Activity: If a line below contains the string "Arama", return that line.

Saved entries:
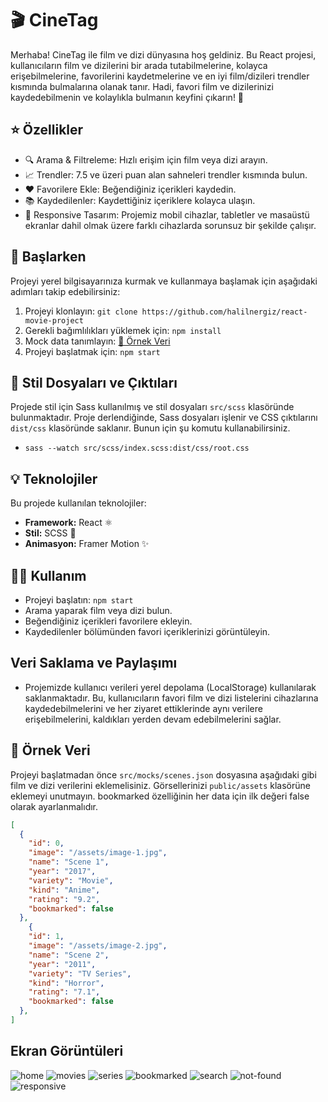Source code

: # 🎬 CineTag

Merhaba! CineTag ile film ve dizi dünyasına hoş geldiniz. Bu React projesi, kullanıcıların film ve dizilerini bir arada tutabilmelerine, kolayca erişebilmelerine, favorilerini kaydetmelerine ve en iyi film/dizileri trendler kısmında bulmalarına olanak tanır. Hadi, favori film ve dizilerinizi kaydedebilmenin ve kolaylıkla bulmanın keyfini çıkarın! 🌟

## ⭐️ Özellikler 

- 🔍 Arama & Filtreleme: Hızlı erişim için film veya dizi arayın.
- 📈 Trendler: 7.5 ve üzeri puan alan sahneleri trendler kısmında bulun.
- ❤️ Favorilere Ekle: Beğendiğiniz içerikleri kaydedin.
- 📚 Kaydedilenler: Kaydettiğiniz içeriklere kolayca ulaşın.
- 📱 Responsive Tasarım: Projemiz mobil cihazlar, tabletler ve masaüstü ekranlar dahil olmak üzere farklı cihazlarda sorunsuz bir şekilde çalışır.

## 🚀 Başlarken 

Projeyi yerel bilgisayarınıza kurmak ve kullanmaya başlamak için aşağıdaki adımları takip edebilirsiniz:
1. Projeyi klonlayın: `git clone https://github.com/halilnergiz/react-movie-project`
2. Gerekli bağımlılıkları yüklemek için: `npm install`
3. Mock data tanımlayın: [🎉 Örnek Veri](#-örnek-veri)
4. Projeyi başlatmak için: `npm start`

## 🎨 Stil Dosyaları ve Çıktıları 

Projede stil için Sass kullanılmış ve stil dosyaları `src/scss` klasöründe bulunmaktadır. Proje derlendiğinde, Sass dosyaları işlenir ve CSS çıktılarını `dist/css` klasöründe saklanır. Bunun için şu komutu kullanabilirsiniz.

- `sass --watch src/scss/index.scss:dist/css/root.css`

## 💡 Teknolojiler 

Bu projede kullanılan teknolojiler:

- **Framework:** React ⚛️
- **Stil:** SCSS 💎
- **Animasyon:** Framer Motion ✨

## 👩‍💻 Kullanım 

- Projeyi başlatın: `npm start`
- Arama yaparak film veya dizi bulun.
- Beğendiğiniz içerikleri favorilere ekleyin.
- Kaydedilenler bölümünden favori içeriklerinizi görüntüleyin.

## Veri Saklama ve Paylaşımı

- Projemizde kullanıcı verileri yerel depolama (LocalStorage) kullanılarak saklanmaktadır. Bu, kullanıcıların favori film ve dizi listelerini cihazlarına kaydedebilmelerini ve her ziyaret ettiklerinde aynı verilere erişebilmelerini, kaldıkları yerden devam edebilmelerini sağlar.

## 🎉 Örnek Veri 

Projeyi başlatmadan önce `src/mocks/scenes.json` dosyasına aşağıdaki gibi film ve dizi verilerini eklemelisiniz. Görsellerinizi `public/assets` klasörüne eklemeyi unutmayın. bookmarked özelliğinin her data için ilk değeri false olarak ayarlanmalıdır.

```json
[
  {
    "id": 0,
    "image": "/assets/image-1.jpg",
    "name": "Scene 1",
    "year": "2017",
    "variety": "Movie",
    "kind": "Anime",
    "rating": "9.2",
    "bookmarked": false
  },
    {
    "id": 1,
    "image": "/assets/image-2.jpg",
    "name": "Scene 2",
    "year": "2011",
    "variety": "TV Series",
    "kind": "Horror",
    "rating": "7.1",
    "bookmarked": false
  },
]
```


## Ekran Görüntüleri
![home](https://github.com/halilnergiz/react-movie-project/assets/73109882/575b3209-c024-48a9-be92-02aafd3d6409)
![movies](https://github.com/halilnergiz/react-movie-project/assets/73109882/8e80ac92-e4c6-4832-bd76-19496cac9283)
![series](https://github.com/halilnergiz/react-movie-project/assets/73109882/fac0d6e8-3814-4c96-a128-b11077de31ac)
![bookmarked](https://github.com/halilnergiz/react-movie-project/assets/73109882/51d0f17f-84af-4eb8-b7b2-0ace89c61b45)
![search](https://github.com/halilnergiz/react-movie-project/assets/73109882/d9f3bba2-b521-4936-93ca-30e828565384)
![not-found](https://github.com/halilnergiz/react-movie-project/assets/73109882/39c92528-b822-47a5-b437-3e5ee832c9e5)
![responsive](https://github.com/halilnergiz/react-movie-project/assets/73109882/0be2154a-0bd7-42df-8132-bc54cc2441ff)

Exercise result:
- 🔍 Arama & Filtreleme: Hızlı erişim için film veya dizi arayın.
- Arama yaparak film veya dizi bulun.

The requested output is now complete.